Exercise inputs START

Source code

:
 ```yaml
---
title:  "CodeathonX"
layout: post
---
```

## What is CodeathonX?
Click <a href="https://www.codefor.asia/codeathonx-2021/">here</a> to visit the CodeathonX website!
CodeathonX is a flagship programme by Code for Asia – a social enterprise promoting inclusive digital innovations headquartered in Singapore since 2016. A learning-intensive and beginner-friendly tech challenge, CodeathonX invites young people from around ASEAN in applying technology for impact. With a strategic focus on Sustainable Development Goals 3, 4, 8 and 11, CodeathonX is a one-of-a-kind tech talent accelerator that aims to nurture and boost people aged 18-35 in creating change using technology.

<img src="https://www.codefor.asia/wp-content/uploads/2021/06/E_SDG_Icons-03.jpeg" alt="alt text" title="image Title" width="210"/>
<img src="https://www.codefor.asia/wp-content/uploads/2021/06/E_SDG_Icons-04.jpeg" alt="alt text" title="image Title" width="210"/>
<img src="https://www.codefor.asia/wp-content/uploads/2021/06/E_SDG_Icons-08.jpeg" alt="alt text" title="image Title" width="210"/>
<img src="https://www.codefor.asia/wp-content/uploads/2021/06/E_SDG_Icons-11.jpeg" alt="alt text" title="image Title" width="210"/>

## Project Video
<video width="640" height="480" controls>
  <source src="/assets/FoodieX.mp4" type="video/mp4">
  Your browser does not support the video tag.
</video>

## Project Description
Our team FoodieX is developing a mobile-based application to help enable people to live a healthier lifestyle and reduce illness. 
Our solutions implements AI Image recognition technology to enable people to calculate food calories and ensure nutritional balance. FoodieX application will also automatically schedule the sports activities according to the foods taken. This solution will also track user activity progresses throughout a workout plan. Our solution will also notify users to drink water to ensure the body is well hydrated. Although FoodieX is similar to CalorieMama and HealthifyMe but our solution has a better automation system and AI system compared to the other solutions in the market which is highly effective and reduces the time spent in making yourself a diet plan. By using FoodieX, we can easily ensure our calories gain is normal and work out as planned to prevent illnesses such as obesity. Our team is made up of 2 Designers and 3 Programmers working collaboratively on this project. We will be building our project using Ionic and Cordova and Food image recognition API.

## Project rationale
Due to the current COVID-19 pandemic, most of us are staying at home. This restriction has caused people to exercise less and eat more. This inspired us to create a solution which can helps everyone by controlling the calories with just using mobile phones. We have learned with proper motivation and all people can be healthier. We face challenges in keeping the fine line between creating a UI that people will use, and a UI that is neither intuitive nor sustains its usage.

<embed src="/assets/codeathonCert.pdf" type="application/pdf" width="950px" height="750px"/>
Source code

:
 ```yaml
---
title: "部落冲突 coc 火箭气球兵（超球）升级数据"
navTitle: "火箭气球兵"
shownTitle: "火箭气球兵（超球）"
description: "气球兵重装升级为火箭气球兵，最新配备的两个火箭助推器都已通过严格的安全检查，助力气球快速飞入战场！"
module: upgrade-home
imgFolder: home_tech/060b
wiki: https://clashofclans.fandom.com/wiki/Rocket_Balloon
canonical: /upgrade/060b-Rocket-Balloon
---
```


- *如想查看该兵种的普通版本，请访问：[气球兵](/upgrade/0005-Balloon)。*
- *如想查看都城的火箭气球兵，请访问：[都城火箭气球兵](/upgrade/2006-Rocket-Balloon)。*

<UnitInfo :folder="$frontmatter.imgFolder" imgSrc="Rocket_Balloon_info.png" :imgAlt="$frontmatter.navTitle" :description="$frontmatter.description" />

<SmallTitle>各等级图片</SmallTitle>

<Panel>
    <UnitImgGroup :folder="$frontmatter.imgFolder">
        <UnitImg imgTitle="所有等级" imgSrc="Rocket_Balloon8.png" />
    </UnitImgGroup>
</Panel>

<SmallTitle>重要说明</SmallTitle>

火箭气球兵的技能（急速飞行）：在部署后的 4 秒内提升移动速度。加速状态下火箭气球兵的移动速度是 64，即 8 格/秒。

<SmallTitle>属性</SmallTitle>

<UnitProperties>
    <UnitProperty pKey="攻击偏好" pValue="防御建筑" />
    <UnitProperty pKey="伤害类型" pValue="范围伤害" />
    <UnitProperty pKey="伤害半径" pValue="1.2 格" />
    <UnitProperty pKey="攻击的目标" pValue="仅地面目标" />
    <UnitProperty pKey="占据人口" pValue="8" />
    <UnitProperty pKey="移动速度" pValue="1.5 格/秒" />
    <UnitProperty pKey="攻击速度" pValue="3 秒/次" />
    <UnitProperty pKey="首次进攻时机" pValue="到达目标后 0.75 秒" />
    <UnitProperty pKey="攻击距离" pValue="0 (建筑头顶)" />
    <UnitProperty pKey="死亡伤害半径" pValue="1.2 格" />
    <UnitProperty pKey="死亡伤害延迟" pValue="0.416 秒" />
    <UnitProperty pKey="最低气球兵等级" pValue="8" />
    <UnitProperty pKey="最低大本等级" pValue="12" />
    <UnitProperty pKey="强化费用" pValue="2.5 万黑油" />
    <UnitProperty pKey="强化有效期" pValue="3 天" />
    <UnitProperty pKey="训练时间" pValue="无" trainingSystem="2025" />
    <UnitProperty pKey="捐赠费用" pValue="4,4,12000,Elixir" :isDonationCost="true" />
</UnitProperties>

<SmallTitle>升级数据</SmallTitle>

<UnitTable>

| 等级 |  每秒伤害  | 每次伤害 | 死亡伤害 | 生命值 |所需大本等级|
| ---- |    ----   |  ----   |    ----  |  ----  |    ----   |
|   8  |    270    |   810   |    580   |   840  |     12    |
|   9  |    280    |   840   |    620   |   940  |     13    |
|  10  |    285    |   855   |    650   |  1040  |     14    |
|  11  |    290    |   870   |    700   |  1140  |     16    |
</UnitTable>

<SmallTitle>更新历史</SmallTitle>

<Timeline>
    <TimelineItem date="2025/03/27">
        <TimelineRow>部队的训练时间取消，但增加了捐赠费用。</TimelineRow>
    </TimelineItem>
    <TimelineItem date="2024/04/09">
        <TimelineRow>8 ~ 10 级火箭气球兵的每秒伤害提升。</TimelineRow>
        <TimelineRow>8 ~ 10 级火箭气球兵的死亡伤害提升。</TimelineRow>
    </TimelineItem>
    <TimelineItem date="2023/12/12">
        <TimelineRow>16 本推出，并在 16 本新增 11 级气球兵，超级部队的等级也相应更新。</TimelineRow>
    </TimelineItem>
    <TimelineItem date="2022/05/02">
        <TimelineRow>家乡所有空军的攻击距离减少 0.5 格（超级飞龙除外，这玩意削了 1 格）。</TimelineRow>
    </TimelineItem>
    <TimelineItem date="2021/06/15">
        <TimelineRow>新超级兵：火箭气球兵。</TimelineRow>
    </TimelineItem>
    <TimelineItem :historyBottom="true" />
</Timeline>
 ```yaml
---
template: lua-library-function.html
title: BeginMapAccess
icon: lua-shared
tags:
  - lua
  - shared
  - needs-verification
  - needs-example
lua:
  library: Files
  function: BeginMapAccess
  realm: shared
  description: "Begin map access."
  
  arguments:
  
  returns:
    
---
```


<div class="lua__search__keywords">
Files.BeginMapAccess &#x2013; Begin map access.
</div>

Exercise inputs END

## Your task
Make a copy of each line in the records above that has the word "TimelineRow".

## Exercise response
        <TimelineRow>部队的训练时间取消，但增加了捐赠费用。</TimelineRow>
        <TimelineRow>8 ~ 10 级火箭气球兵的每秒伤害提升。</TimelineRow>
        <TimelineRow>8 ~ 10 级火箭气球兵的死亡伤害提升。</TimelineRow>
        <TimelineRow>16 本推出，并在 16 本新增 11 级气球兵，超级部队的等级也相应更新。</TimelineRow>
        <TimelineRow>家乡所有空军的攻击距离减少 0.5 格（超级飞龙除外，这玩意削了 1 格）。</TimelineRow>
        <TimelineRow>新超级兵：火箭气球兵。</TimelineRow>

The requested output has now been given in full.